Some of his advice is plain common sense, like showing respect for your listeners. After all, if there were no listeners, the speaker would have no reason to be there. Perhaps his most important tip is to listen to the storytellers – observe their mannerisms, how they raise or lower their voices, and especially when and where they pause.
Although Gather is geared primarily to an Indigenous audience, Van Camp has ample ideas for anyone who aspires to become a storyteller. A prolific storyteller himself, he’s published twenty-five books in twenty-four years, with more on the way. He gathered many of his stories from Elders while driving a Handi-Bus in Fort Smith, NT.
Van Camp claims the smartest thing he ever did, besides marry his wife, was to buy a tape recorder, which he uses constantly. After receiving permission, he records stories, then transcribes them verbatim. As a sign of respect and appreciation, he sends the recording and the transcribed story to the storyteller.
Van Camp writes in an easy to read style, as if he’s chatting with the reader in a casual conversation. Perhaps he speaks into his trusty tape recorder as he’s spontaneously thinking, then simply transcribes those words. His thoughts flow like a stream of consciousness, grasping hold of an idea and letting his words sally forth as he expands on that idea.
With the permission of the storytellers, Van Camp shares some of their experiences in Gather. One such story involves a soldier who’s severely injured in the Korean War when a concussion grenade explodes under his feet. In another, a woman tells how, when she’s left home alone as a teenager, the “Little People” in the forest protect her as three men attempt to break into her house.
Rosa Wah-Shee, Van Camp’s mother, tells of her experiences in a residential school, seen through her eyes as a five-year-old. She’s too young to attend school, but her older brothers are going and she doesn’t want to be left behind, so she sneaks onto the bus. The school is an eye-opener for her.

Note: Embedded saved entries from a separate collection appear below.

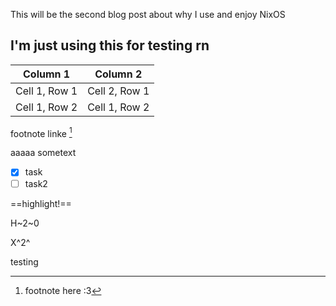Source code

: This will be the second blog post about why I use and enjoy NixOS

## I'm just using this for testing rn

| Column 1      | Column 2      |
| ------------- | ------------- |
| Cell 1, Row 1 | Cell 2, Row 1 |
| Cell 1, Row 2 | Cell 1, Row 2 |

footnote linke [^1]

aaaaa sometext

- [x] task
- [ ] task2

==highlight!==

H~2~0

X^2^

testing

[^1]: footnote here :3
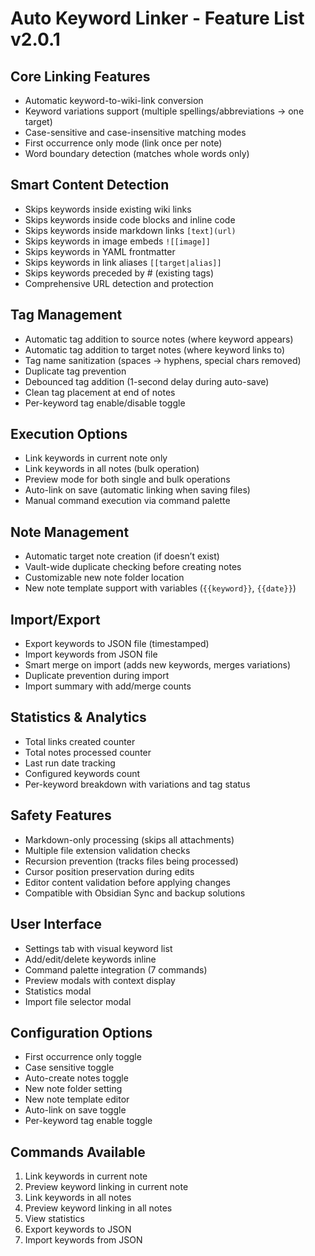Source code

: # Auto Keyword Linker - Feature List v2.0.1

## Core Linking Features

- Automatic keyword-to-wiki-link conversion
- Keyword variations support (multiple spellings/abbreviations → one target)
- Case-sensitive and case-insensitive matching modes
- First occurrence only mode (link once per note)
- Word boundary detection (matches whole words only)

## Smart Content Detection

- Skips keywords inside existing wiki links
- Skips keywords inside code blocks and inline code
- Skips keywords inside markdown links `[text](url)`
- Skips keywords in image embeds `![[image]]`
- Skips keywords in YAML frontmatter
- Skips keywords in link aliases `[[target|alias]]`
- Skips keywords preceded by # (existing tags)
- Comprehensive URL detection and protection

## Tag Management

- Automatic tag addition to source notes (where keyword appears)
- Automatic tag addition to target notes (where keyword links to)
- Tag name sanitization (spaces → hyphens, special chars removed)
- Duplicate tag prevention
- Debounced tag addition (1-second delay during auto-save)
- Clean tag placement at end of notes
- Per-keyword tag enable/disable toggle

## Execution Options

- Link keywords in current note only
- Link keywords in all notes (bulk operation)
- Preview mode for both single and bulk operations
- Auto-link on save (automatic linking when saving files)
- Manual command execution via command palette

## Note Management

- Automatic target note creation (if doesn’t exist)
- Vault-wide duplicate checking before creating notes
- Customizable new note folder location
- New note template support with variables (`{{keyword}}`, `{{date}}`)

## Import/Export

- Export keywords to JSON file (timestamped)
- Import keywords from JSON file
- Smart merge on import (adds new keywords, merges variations)
- Duplicate prevention during import
- Import summary with add/merge counts

## Statistics & Analytics

- Total links created counter
- Total notes processed counter
- Last run date tracking
- Configured keywords count
- Per-keyword breakdown with variations and tag status

## Safety Features

- Markdown-only processing (skips all attachments)
- Multiple file extension validation checks
- Recursion prevention (tracks files being processed)
- Cursor position preservation during edits
- Editor content validation before applying changes
- Compatible with Obsidian Sync and backup solutions

## User Interface

- Settings tab with visual keyword list
- Add/edit/delete keywords inline
- Command palette integration (7 commands)
- Preview modals with context display
- Statistics modal
- Import file selector modal

## Configuration Options

- First occurrence only toggle
- Case sensitive toggle
- Auto-create notes toggle
- New note folder setting
- New note template editor
- Auto-link on save toggle
- Per-keyword tag enable toggle

## Commands Available

1. Link keywords in current note
1. Preview keyword linking in current note
1. Link keywords in all notes
1. Preview keyword linking in all notes
1. View statistics
1. Export keywords to JSON
1. Import keywords from JSON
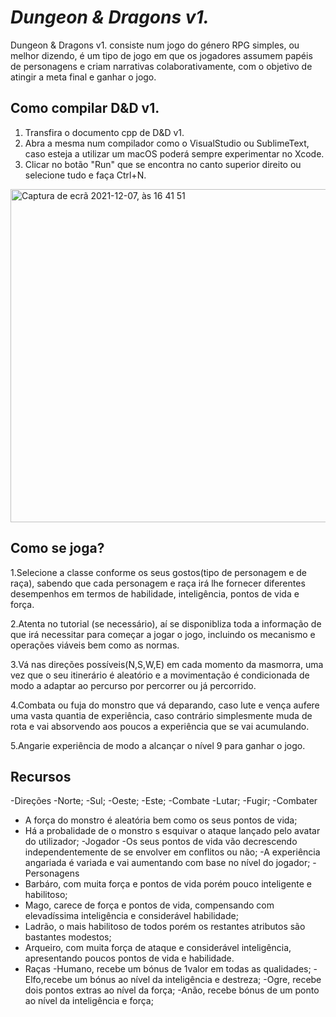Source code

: # ***Dungeon & Dragons v1.***
 Dungeon & Dragons v1. consiste num jogo do género RPG simples, ou melhor dizendo, é um tipo de jogo em que os jogadores assumem papéis de personagens e criam narrativas colaborativamente, com o objetivo de atingir a meta final e ganhar o jogo.

## Como compilar D&D v1.
1. Transfira o documento cpp de D&D v1.
2. Abra a mesma num compilador como o VisualStudio ou SublimeText, caso esteja a utilizar um macOS poderá sempre experimentar no Xcode.
3. Clicar no botão "Run" que se encontra no canto superior direito ou selecione tudo e faça Ctrl+N.
 <img width="533" alt="Captura de ecrã 2021-12-07, às 16 41 51" src="https://user-images.githubusercontent.com/94125412/145070158-14f8019b-9c0c-4fbc-b6b8-65f51f9be802.png">
 
## Como se joga?
 1.Selecione a classe conforme os seus gostos(tipo de personagem e de raça), sabendo que cada personagem e raça irá lhe fornecer diferentes desempenhos em termos de habilidade, inteligência, pontos de vida e força.
 
 2.Atenta no tutorial (se necessário), aí se disponibliza toda a informação de que irá necessitar para começar a jogar o jogo, incluindo os mecanismo e operações viáveis bem como as normas.
 
 3.Vá nas direções possíveis(N,S,W,E) em cada momento da masmorra, uma vez que o seu itinerário é aleatório e a movimentação é condicionada de modo a adaptar ao percurso por percorrer ou já percorrido.
 
 4.Combata ou fuja do monstro que vá deparando, caso lute e vença aufere uma vasta quantia de experiência, caso contrário simplesmente muda de rota e vai absorvendo aos poucos a experiência que se vai acumulando.
 
 5.Angarie experiência de modo a alcançar o nível 9 para ganhar o jogo.

## Recursos
-Direções
  -Norte;
  -Sul;
  -Oeste;
  -Este;
 -Combate
  -Lutar;
  -Fugir;
-Combater
  - A força do monstro é aleatória bem como os seus pontos de vida;
  - Há a probalidade de o monstro s esquivar o ataque lançado pelo avatar do utilizador;
-Jogador
  -Os seus pontos de vida vão decrescendo independentemente de se envolver em conflitos ou não;
  -A experiência angariada é variada e vai aumentando com base no nível do jogador;
 -Personagens
  - Barbáro, com muita força e pontos de vida porém pouco inteligente e habilitoso;
  - Mago, carece de força e pontos de vida, compensando com elevadíssima inteligência e considerável habilidade;
  - Ladrão, o mais habilitoso de todos porém os restantes atributos são bastantes modestos;
  - Arqueiro, com muita força de ataque e considerável inteligência, apresentando poucos pontos de vida e habilidade.
 - Raças
  -Humano, recebe um bónus de 1valor em todas as qualidades;
  -Elfo,recebe um bónus ao nível da inteligência e destreza;
  -Ogre, recebe dois pontos extras ao nível da força;
  -Anão, recebe bónus de um ponto ao nível da inteligência e força;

In another story, a geologist from Halifax, NS, while exploring Davin Lake in northern Saskatchewan, notices a cross on the shoreline. As he approaches, he sees his own name inscribed on the cross.
In his thirty-two chapters of Gather: Richard Van Camp on the Joy of Storytelling, Van Camp shares his insights on the best approaches to gathering and sharing stories, and shares a few examples of what fine storytelling is really like.